IPO Size: Rs. 2,150 cr, Entirely Fresh issue
- For debt repayment of Rs.1,618 cr, of Rs. 2,600 cr gross debt
Price band: Rs. 85-90 per share
M cap: Rs. 8,009 cr, implying 27% dilution
IPO Date: Wed 21st May to Fri 23rd May 2025, Listing Wed 28th May 2025
Grey Market Premium (GMP): We are strongly against ‘grey market premium’ as it is an unofficial figure, against SEBI guidelines.

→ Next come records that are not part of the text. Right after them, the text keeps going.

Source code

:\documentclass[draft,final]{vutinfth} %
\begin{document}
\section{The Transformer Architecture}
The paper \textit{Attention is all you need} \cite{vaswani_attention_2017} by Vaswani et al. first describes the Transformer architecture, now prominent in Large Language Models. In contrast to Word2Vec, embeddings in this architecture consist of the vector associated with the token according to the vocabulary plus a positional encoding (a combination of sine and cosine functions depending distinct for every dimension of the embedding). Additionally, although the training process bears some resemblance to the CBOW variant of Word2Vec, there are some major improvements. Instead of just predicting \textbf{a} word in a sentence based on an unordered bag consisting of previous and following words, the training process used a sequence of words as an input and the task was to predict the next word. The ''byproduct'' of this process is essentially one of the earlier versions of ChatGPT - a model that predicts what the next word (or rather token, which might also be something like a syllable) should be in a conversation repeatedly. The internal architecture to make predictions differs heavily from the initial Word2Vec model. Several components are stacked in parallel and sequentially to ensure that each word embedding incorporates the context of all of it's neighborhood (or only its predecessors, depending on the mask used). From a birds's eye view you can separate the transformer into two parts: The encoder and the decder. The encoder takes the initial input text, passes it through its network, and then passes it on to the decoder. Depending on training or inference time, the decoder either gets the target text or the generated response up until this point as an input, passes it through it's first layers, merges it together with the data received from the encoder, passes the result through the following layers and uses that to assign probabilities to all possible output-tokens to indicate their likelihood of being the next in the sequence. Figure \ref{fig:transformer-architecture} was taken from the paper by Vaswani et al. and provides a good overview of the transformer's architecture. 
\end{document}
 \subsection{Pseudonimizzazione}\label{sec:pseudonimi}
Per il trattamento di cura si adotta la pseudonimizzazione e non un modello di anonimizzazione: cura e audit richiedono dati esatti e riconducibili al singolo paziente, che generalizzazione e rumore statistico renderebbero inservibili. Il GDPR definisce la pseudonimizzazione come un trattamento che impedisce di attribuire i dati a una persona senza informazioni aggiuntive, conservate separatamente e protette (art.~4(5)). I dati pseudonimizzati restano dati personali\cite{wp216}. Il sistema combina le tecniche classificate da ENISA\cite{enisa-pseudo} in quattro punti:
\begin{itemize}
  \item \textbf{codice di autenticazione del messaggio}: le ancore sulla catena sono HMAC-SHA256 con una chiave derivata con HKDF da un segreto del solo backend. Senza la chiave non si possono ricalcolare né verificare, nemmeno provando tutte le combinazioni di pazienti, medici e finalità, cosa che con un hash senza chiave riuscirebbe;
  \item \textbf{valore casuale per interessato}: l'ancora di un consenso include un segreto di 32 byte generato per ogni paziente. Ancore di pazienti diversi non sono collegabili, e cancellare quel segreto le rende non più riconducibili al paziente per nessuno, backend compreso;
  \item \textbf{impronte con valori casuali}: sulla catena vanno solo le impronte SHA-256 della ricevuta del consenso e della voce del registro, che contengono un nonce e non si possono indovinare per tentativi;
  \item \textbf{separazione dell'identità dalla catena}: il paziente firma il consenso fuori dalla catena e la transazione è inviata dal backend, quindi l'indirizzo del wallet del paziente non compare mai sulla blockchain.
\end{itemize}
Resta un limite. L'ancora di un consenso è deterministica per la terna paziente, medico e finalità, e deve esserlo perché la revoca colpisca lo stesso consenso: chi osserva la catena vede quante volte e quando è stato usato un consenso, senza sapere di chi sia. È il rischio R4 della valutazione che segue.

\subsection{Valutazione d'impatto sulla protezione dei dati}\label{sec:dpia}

Aurangabad-based Auto Component Maker
Belrise Industries manufactures metal chassis systems (top-selling product), polymer components, suspension systems, body-in-white components and exhaust systems, with sheet metal, accounting for 70% of Rs. 8,000 cr annual revenue. It has 17 plants across India’s auto belt, deriving ~75% revenue from India. Catering to two-wheelers (2/3rd revenue share), three-wheelers, four-wheelers and commercial vehicles, Bajaj Auto, Honda Motorcycle, Hero Moto, Jaguar Land Rover, Royal Enfield are key customers.
Recent Acquisition
In Mar 2025, Belrise acquired H-One India from its Japan’s parent, for a reported Rs. 380 cr consideration, which manufactures high-tensile steel fabrication for passenger vehicles at 2 plants in North India. H-One’s FY24 revenue was at Rs. 336 cr, but margin is learnt to be lower than Belrise, besides a patchy track record of profits.
Debt Repayment
On a net worth of Rs. 2,587 cr as of 31.12.24, net debt of Rs.2,523 cr implied a debt equity ratio of 0.98:1. Post IPO, debt equity ratio will be comfortable at 0.2:1, in addition to saving interest costs.
Margins Under Pressure
FY24 revenue rose 14% YoY to Rs. 7,484 cr but EBITDA excluding other income rose only 6% YoY, to Rs. 924 cr. PAT actually declined 1% YoY to Rs.311 cr, translating into an EPS of 4.8.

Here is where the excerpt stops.